Arap Sabunu:
Günümüzün Türkiye’sinde yarım asır geriye gittiğimizde, bugünlerde yoğun bir şekilde kullanılan çeşit, çeşit deterjanların yerine; temizlik işlerinde Arap sabunu, ya da beyaz kalın sabunlar kullanılırdı.
Ayı Oynatıcılar:
Bu manzara benim yaşamım boyunca unutamadığım bir insanlık ayıbıydı! Doğal yaşamına müdahale ederek, türlü işkencelerle bazı hareketleri öğrettiğimiz, burnuna geçirilen halkayla da güya insanlara gösteri adı altında bazı garip hareketleri yapan ayılarla; bir elinde tef, diğerinde uzun bir sopanın ucunda ayının burnuna bağlı bir zincir ve kavruk bir Çingene’den oluşan bu ikili; daha çok turistik yerler ve sokak aralarında gösteri yapardı. Elindeki tefi; dokuz-sekizlik bir ritimle çalarak, şarkı söyleyen çingenenin, arada bir elindeki sopayla ayıyı dürtmesiyle ayının sopaya tutunarak, iki ayağının üzerine kalması, bazen yere yatarak bayılma numarası yapması ilginç bir şovu ortaya koyardı.
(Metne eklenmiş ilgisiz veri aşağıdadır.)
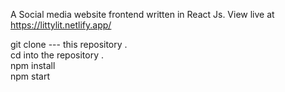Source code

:A Social media website frontend written in React Js.
View live at https://littylit.netlify.app/

git clone --- this repository .\
cd into the repository .\
npm install \
npm start
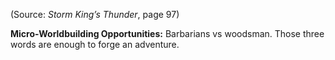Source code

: (Source: *Storm King’s Thunder*, page 97)

**Micro-Worldbuilding Opportunities:** Barbarians vs woodsman. Those three words are enough to forge an adventure.
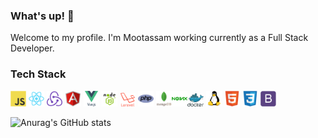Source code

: <!-- BLOG-POST-LIST:START -->
### What's up! 👋

Welcome to my profile. I'm Mootassam working currently as a Full Stack Developer.

<!-- BLOG-POST-LIST:START -->
<!-- BLOG-POST-LIST:START -->

### Tech Stack

<img src="javascript-original.svg" width="5%" height="5%"> <img src="react-original.svg" width="5%" height="5%"> <img src="redux-original.svg" width="5%" height="5%">  <img src="angularjs-1175272.svg" width="5%" height="5%">  <img src="vuejs.svg" width="5%" height="5%">   <img src="node-js.png" width="5%" height="5%"> <img src="laravel.png" width="5%" height="5%"> 
 <img src="php-1-logo.svg" width="5%" height="5%"> <img src="mongodb.svg" width="5%" height="5%"><img src="nginx-1174926.svg" width="5%" height="5%"><img src="docker.svg" width="5%" height="5%"> <img src="linux-1174928.svg" width="5%" height="5%"> <img src="html5-original.svg" width="5%" height="5%"> <img src="css3-original.svg" width="5%" height="5%">  <img src="bootstrap-plain.svg" width="5%" height="5%"> 




![Anurag's GitHub stats](https://github-readme-stats.vercel.app/api?username=Mootassam&show_icons=true&theme=radical)
<!-- BLOG-POST-LIST:START -->




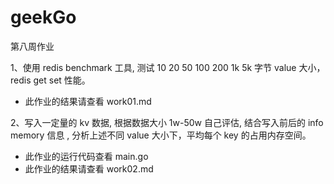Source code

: # geekGo
第八周作业  

1、使用 redis benchmark 工具, 测试 10 20 50 100 200 1k 5k 字节 value 大小，redis get set 性能。

- 此作业的结果请查看 work01.md

2、写入一定量的 kv 数据, 根据数据大小 1w-50w 自己评估, 结合写入前后的 info memory 信息  , 分析上述不同 value 大小下，平均每个 key 的占用内存空间。

- 此作业的运行代码查看 main.go
- 此作业的结果请查看 work02.md
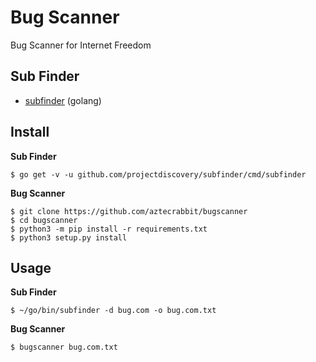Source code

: # Bug Scanner

Bug Scanner for Internet Freedom


Sub Finder
----------

- [subfinder](https://github.com/projectdiscovery/subfinder) (golang)


Install
-------

**Sub Finder**

    $ go get -v -u github.com/projectdiscovery/subfinder/cmd/subfinder

**Bug Scanner**

    $ git clone https://github.com/aztecrabbit/bugscanner
    $ cd bugscanner
    $ python3 -m pip install -r requirements.txt
    $ python3 setup.py install


Usage
-----

**Sub Finder**

    $ ~/go/bin/subfinder -d bug.com -o bug.com.txt

**Bug Scanner**

    $ bugscanner bug.com.txt


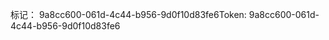 <span data-ttu-id="86030-101">标记： 9a8cc600-061d-4c44-b956-9d0f10d83fe6</span><span class="sxs-lookup"><span data-stu-id="86030-101">Token: 9a8cc600-061d-4c44-b956-9d0f10d83fe6</span></span>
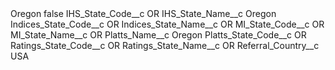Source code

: <?xml version="1.0" encoding="UTF-8"?>
<CustomMetadata xmlns="http://soap.sforce.com/2006/04/metadata" xmlns:xsi="http://www.w3.org/2001/XMLSchema-instance" xmlns:xsd="http://www.w3.org/2001/XMLSchema">
    <label>Oregon</label>
    <protected>false</protected>
    <values>
        <field>IHS_State_Code__c</field>
        <value xsi:type="xsd:string">OR</value>
    </values>
    <values>
        <field>IHS_State_Name__c</field>
        <value xsi:type="xsd:string">Oregon</value>
    </values>
    <values>
        <field>Indices_State_Code__c</field>
        <value xsi:type="xsd:string">OR</value>
    </values>
    <values>
        <field>Indices_State_Name__c</field>
        <value xsi:type="xsd:string">OR</value>
    </values>
    <values>
        <field>MI_State_Code__c</field>
        <value xsi:type="xsd:string">OR</value>
    </values>
    <values>
        <field>MI_State_Name__c</field>
        <value xsi:type="xsd:string">OR</value>
    </values>
    <values>
        <field>Platts_Name__c</field>
        <value xsi:type="xsd:string">Oregon</value>
    </values>
    <values>
        <field>Platts_State_Code__c</field>
        <value xsi:type="xsd:string">OR</value>
    </values>
    <values>
        <field>Ratings_State_Code__c</field>
        <value xsi:type="xsd:string">OR</value>
    </values>
    <values>
        <field>Ratings_State_Name__c</field>
        <value xsi:type="xsd:string">OR</value>
    </values>
    <values>
        <field>Referral_Country__c</field>
        <value xsi:type="xsd:string">USA</value>
    </values>
</CustomMetadata>
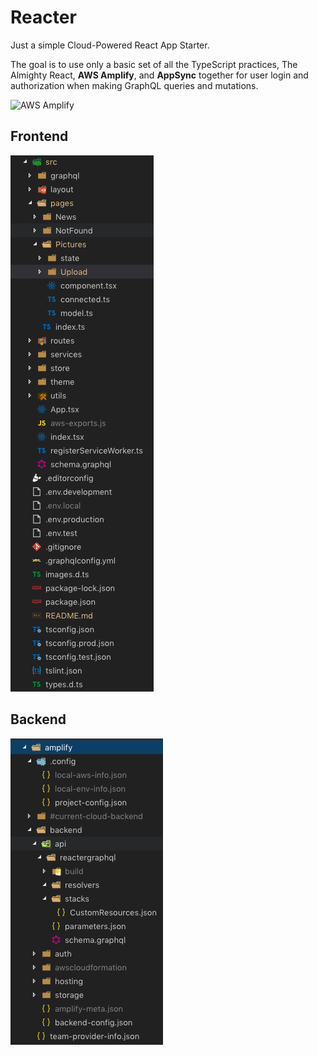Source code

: # Reacter

Just a simple Cloud-Powered React App Starter.

The goal is to use only a basic set of all the TypeScript practices, The Almighty React, **AWS Amplify**, and **AppSync** together for user login and authorization when making GraphQL queries and mutations.

![AWS Amplify](./img/aws-amplify.gif)

## Frontend

![Frontend](./img/starter-frontend.png)

## Backend

![Frontend](./img/starter-backend.png)
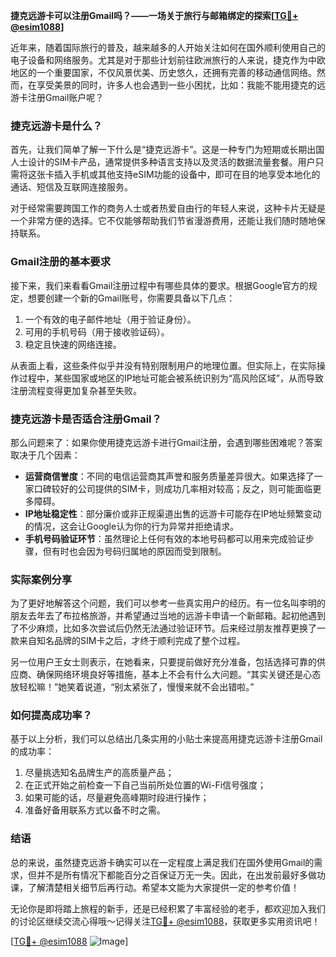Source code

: **捷克远游卡可以注册Gmail吗？——一场关于旅行与邮箱绑定的探索[[TG💪+ @esim1088](https://t.me/s/esim1088)]**

近年来，随着国际旅行的普及，越来越多的人开始关注如何在国外顺利使用自己的电子设备和网络服务。尤其是对于那些计划前往欧洲旅行的人来说，捷克作为中欧地区的一个重要国家，不仅风景优美、历史悠久，还拥有完善的移动通信网络。然而，在享受美景的同时，许多人也会遇到一些小困扰，比如：我能不能用捷克的远游卡注册Gmail账户呢？

### 捷克远游卡是什么？
首先，让我们简单了解一下什么是“捷克远游卡”。这是一种专门为短期或长期出国人士设计的SIM卡产品，通常提供多种语言支持以及灵活的数据流量套餐。用户只需将这张卡插入手机或其他支持eSIM功能的设备中，即可在目的地享受本地化的通话、短信及互联网连接服务。

对于经常需要跨国工作的商务人士或者热爱自由行的年轻人来说，这种卡片无疑是一个非常方便的选择。它不仅能够帮助我们节省漫游费用，还能让我们随时随地保持联系。

### Gmail注册的基本要求
接下来，我们来看看Gmail注册过程中有哪些具体的要求。根据Google官方的规定，想要创建一个新的Gmail账号，你需要具备以下几点：
1. 一个有效的电子邮件地址（用于验证身份）。
2. 可用的手机号码（用于接收验证码）。
3. 稳定且快速的网络连接。

从表面上看，这些条件似乎并没有特别限制用户的地理位置。但实际上，在实际操作过程中，某些国家或地区的IP地址可能会被系统识别为“高风险区域”，从而导致注册流程变得更加复杂甚至失败。

### 捷克远游卡是否适合注册Gmail？
那么问题来了：如果你使用捷克远游卡进行Gmail注册，会遇到哪些困难呢？答案取决于几个因素：
- **运营商信誉度**：不同的电信运营商其声誉和服务质量差异很大。如果选择了一家口碑较好的公司提供的SIM卡，则成功几率相对较高；反之，则可能面临更多障碍。
- **IP地址稳定性**：部分廉价或非正规渠道出售的远游卡可能存在IP地址频繁变动的情况，这会让Google认为你的行为异常并拒绝请求。
- **手机号码验证环节**：虽然理论上任何有效的本地号码都可以用来完成验证步骤，但有时也会因为号码归属地的原因而受到限制。

### 实际案例分享
为了更好地解答这个问题，我们可以参考一些真实用户的经历。有一位名叫李明的朋友去年去了布拉格旅游，并希望通过当地的远游卡申请一个新邮箱。起初他遇到了不少麻烦，比如多次尝试后仍然无法通过验证环节。后来经过朋友推荐更换了一款来自知名品牌的SIM卡之后，才终于顺利完成了整个过程。

另一位用户王女士则表示，在她看来，只要提前做好充分准备，包括选择可靠的供应商、确保网络环境良好等措施，基本上不会有什么大问题。“其实关键还是心态放轻松嘛！”她笑着说道，“别太紧张了，慢慢来就不会出错啦。”

### 如何提高成功率？
基于以上分析，我们可以总结出几条实用的小贴士来提高用捷克远游卡注册Gmail的成功率：
1. 尽量挑选知名品牌生产的高质量产品；
2. 在正式开始之前检查一下自己当前所处位置的Wi-Fi信号强度；
3. 如果可能的话，尽量避免高峰期时段进行操作；
4. 准备好备用联系方式以备不时之需。

### 结语
总的来说，虽然捷克远游卡确实可以在一定程度上满足我们在国外使用Gmail的需求，但并不是所有情况下都能百分之百保证万无一失。因此，在出发前最好多做功课，了解清楚相关细节后再行动。希望本文能为大家提供一定的参考价值！

无论你是即将踏上旅程的新手，还是已经积累了丰富经验的老手，都欢迎加入我们的讨论区继续交流心得哦～记得关注[TG💪+ @esim1088](https://t.me/s/esim1088)，获取更多实用资讯吧！

[[TG💪+ @esim1088](https://t.me/s/esim1088) ![Image](https://i.postimg.cc/4NQfJmqS/Snipaste-2025-05-13-00-14-12.png)]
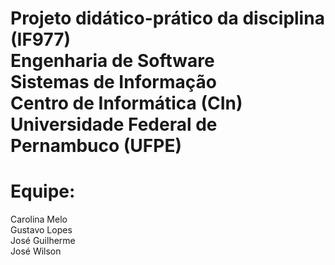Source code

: # Projeto didático-prático da disciplina (IF977) <br> Engenharia de Software <!--, do curso de graduação em --><br>Sistemas de Informação <br> Centro de Informática (CIn) <br> Universidade Federal de Pernambuco (UFPE)

# Equipe:
Carolina Melo<br>
Gustavo Lopes<br>
José Guilherme<br>
José Wilson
En çok tutulan gösteri ise: “Kocaoğlan, hamamda karılar nasıl bayılır? “sorusunun ardından, ayının sırt üstü yere yatarak bayılma numarası yapmasıydı. Gösteri sonrasında Çingene başından çıkardığı kasketi ile seyircilerden para toplardı.
1980 sonrasında ayı oynatmak kesinlikle yasaklandı. Hayvanlar toplanarak, Uludağ’da oluşturulan ‘ayı yetiştirme ve iyileştirme merkezine’ götürüldüler. İnsanların doğal yaşama, doğal yaşamın canlılarına nasıl zarar verdiğinin en belirgin yansımasından sadece bir tanesiydi…
Boncuklu Kasap Kapıları:
O dönemde çocuk yıllarımın içinde kalan ve hep ilgimi çeken ama biraz da çocuksu oyunlarımın içinde yer alan ‘boncuklu kasap kapılarını’ hiç unutamam. Özellikle yaz aylarında; kocaman boncukların sıra, sıra dizildiği upuzun iplerle kapalı kasap kapılarından içeri girerken, o bocukların çıkardığı şıkırtılı sesleri çok hoşuma giderdi. Yaz sıcağının o boğucu atmosferinde; İstanbul’daki kasapların pek çoğunun kapıları, içeriye sineklerin üşüşmesini önlemek için bu boncuklu siperliklerle örtülü olurdu…
Dalyanlar:
60’lı yıllarda ülkemizi çevreleyen denizler, bugünkü gibi balık çeşitlerinden yoksul halde değildi! Marmara denizinin o kirletilmemiş tertemiz sularında tutulan balıklarının tadı; boğazın eşiz güzelliğine tat katar, yerli ve yabancı herkesimden insanın ‘Boğazda ki, rakı balık keyfi’ hayatlarına büyük bir lezzet verirdi.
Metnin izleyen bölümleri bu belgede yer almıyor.